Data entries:

========================================================================

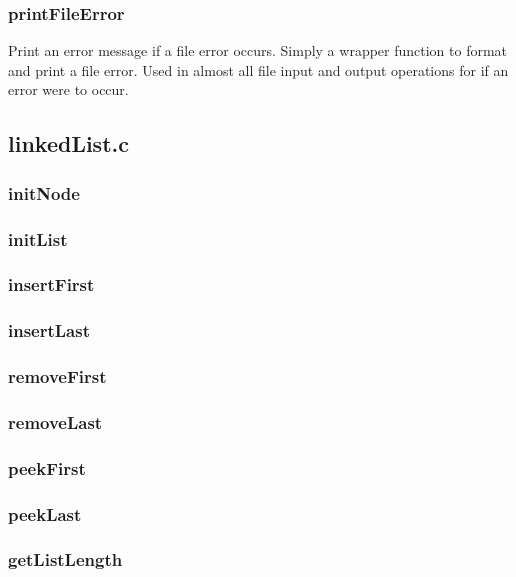 \documentclass[a4paper, 12pt, titlepage]{article}
\begin{document}
\subsubsection{printFileError}

Print an error message if a file error occurs. Simply a wrapper function to 
format and print a file error. Used in almost all file input and output 
operations for if an error were to occur.

\subsection{linkedList.c}
\subsubsection{initNode}

\subsubsection{initList}

\subsubsection{insertFirst}

\subsubsection{insertLast}

\subsubsection{removeFirst}

\subsubsection{removeLast}

\subsubsection{peekFirst}

\subsubsection{peekLast}

\subsubsection{getListLength}
\end{document}
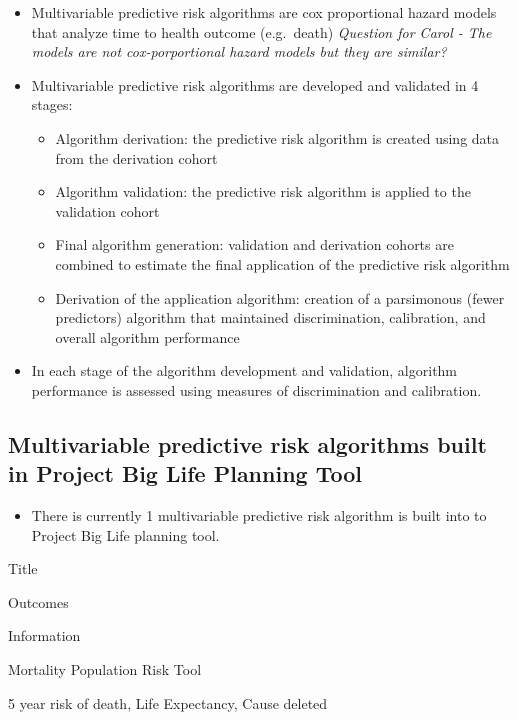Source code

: \documentclass[]{book}
\providecommand{\tightlist}{%
  \setlength{\itemsep}{0pt}\setlength{\parskip}{0pt}}
\begin{document}
\begin{itemize}
\item
  Multivariable predictive risk algorithms are cox proportional hazard
  models that analyze time to health outcome (e.g.~death) \emph{Question
  for Carol - The models are not cox-porportional hazard models but they
  are similar?}
\item
  Multivariable predictive risk algorithms are developed and validated
  in 4 stages:

  \begin{itemize}
  \tightlist
  \item
    Algorithm derivation: the predictive risk algorithm is created using
    data from the derivation cohort
  \item
    Algorithm validation: the predictive risk algorithm is applied to
    the validation cohort
  \item
    Final algorithm generation: validation and derivation cohorts are
    combined to estimate the final application of the predictive risk
    algorithm
  \item
    Derivation of the application algorithm: creation of a parsimonous
    (fewer predictors) algorithm that maintained discrimination,
    calibration, and overall algorithm performance
  \end{itemize}
\item
  In each stage of the algorithm development and validation, algorithm
  performance is assessed using measures of discrimination and
  calibration.
\end{itemize}

\subsection{Multivariable predictive risk algorithms built in Project
Big Life Planning
Tool}\label{multivariable-predictive-risk-algorithms-built-in-project-big-life-planning-tool}

\begin{itemize}
\tightlist
\item
  There is currently 1 multivariable predictive risk algorithm is built
  into to Project Big Life planning tool.
\end{itemize}

Title

Outcomes

Information

Mortality Population Risk Tool

5 year risk of death, Life Expectancy, Cause deleted
\end{document}
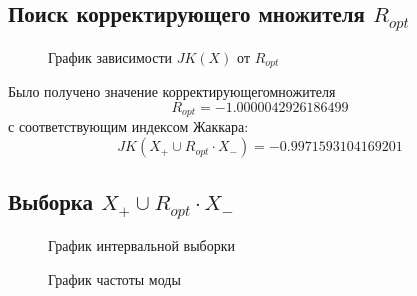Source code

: \documentclass[12pt,a4paper]{article}
\begin{document}
                
            \subsection{Поиск корректирующего множителя $R_{opt}$}
                \begin{figure}[H!]
                        \caption{График зависимости $JK(X)$ от $R_{opt}$}
                \end{figure}
                
                Было получено значение корректирующегомножителя
                \begin{equation}
                    R_{opt} = -1.0000042926186499
                \end{equation}
                с соответствующим индексом Жаккара:
                \begin{equation}
                    JK(X_+ \cup R_{opt} \cdot X_-) = -0.9971593104169201
                \end{equation}
                                \FloatBarrier

		\subsection{Выборка $X_+ \cup R_{opt} \cdot X_-$}
                \begin{figure}[h!]
                        \caption{График интервальной выборки}
                \end{figure}
                \FloatBarrier
                
                \begin{figure}[h!]
                        \caption{График частоты моды}
                \end{figure}
                \FloatBarrier
      
        \clearpage
	\newpage		
\end{document}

========================================================================

• Task instructions:
The result should be a precise copy of all the entries, free of pictures.

• Task solution:
 \documentclass[a4paper, 12pt, titlepage]{article}
\begin{document}
\subsubsection{printFileError}

Print an error message if a file error occurs. Simply a wrapper function to 
format and print a file error. Used in almost all file input and output 
operations for if an error were to occur.

\subsection{linkedList.c}
\subsubsection{initNode}

\subsubsection{initList}

\subsubsection{insertFirst}

\subsubsection{insertLast}

\subsubsection{removeFirst}

\subsubsection{removeLast}

\subsubsection{peekFirst}

\subsubsection{peekLast}

\subsubsection{getListLength}
\end{document}
Source code

: \documentclass[]{book}
\providecommand{\tightlist}{%
  \setlength{\itemsep}{0pt}\setlength{\parskip}{0pt}}
\begin{document}
\begin{itemize}
\item
  Multivariable predictive risk algorithms are cox proportional hazard
  models that analyze time to health outcome (e.g.~death) \emph{Question
  for Carol - The models are not cox-porportional hazard models but they
  are similar?}
\item
  Multivariable predictive risk algorithms are developed and validated
  in 4 stages:

  \begin{itemize}
  \tightlist
  \item
    Algorithm derivation: the predictive risk algorithm is created using
    data from the derivation cohort
  \item
    Algorithm validation: the predictive risk algorithm is applied to
    the validation cohort
  \item
    Final algorithm generation: validation and derivation cohorts are
    combined to estimate the final application of the predictive risk
    algorithm
  \item
    Derivation of the application algorithm: creation of a parsimonous
    (fewer predictors) algorithm that maintained discrimination,
    calibration, and overall algorithm performance
  \end{itemize}
\item
  In each stage of the algorithm development and validation, algorithm
  performance is assessed using measures of discrimination and
  calibration.
\end{itemize}

\subsection{Multivariable predictive risk algorithms built in Project
Big Life Planning
Tool}\label{multivariable-predictive-risk-algorithms-built-in-project-big-life-planning-tool}

\begin{itemize}
\tightlist
\item
  There is currently 1 multivariable predictive risk algorithm is built
  into to Project Big Life planning tool.
\end{itemize}

Title

Outcomes

Information

Mortality Population Risk Tool

5 year risk of death, Life Expectancy, Cause deleted
\end{document}
Source code

: \documentclass[12pt,a4paper]{article}
\begin{document}
                
            \subsection{Поиск корректирующего множителя $R_{opt}$}
                \begin{figure}[H!]
                        \caption{График зависимости $JK(X)$ от $R_{opt}$}
                \end{figure}
                
                Было получено значение корректирующегомножителя
                \begin{equation}
                    R_{opt} = -1.0000042926186499
                \end{equation}
                с соответствующим индексом Жаккара:
                \begin{equation}
                    JK(X_+ \cup R_{opt} \cdot X_-) = -0.9971593104169201
                \end{equation}
                                \FloatBarrier

		\subsection{Выборка $X_+ \cup R_{opt} \cdot X_-$}
                \begin{figure}[h!]
                        \caption{График интервальной выборки}
                \end{figure}
                \FloatBarrier
                
                \begin{figure}[h!]
                        \caption{График частоты моды}
                \end{figure}
                \FloatBarrier
      
        \clearpage
	\newpage		
\end{document}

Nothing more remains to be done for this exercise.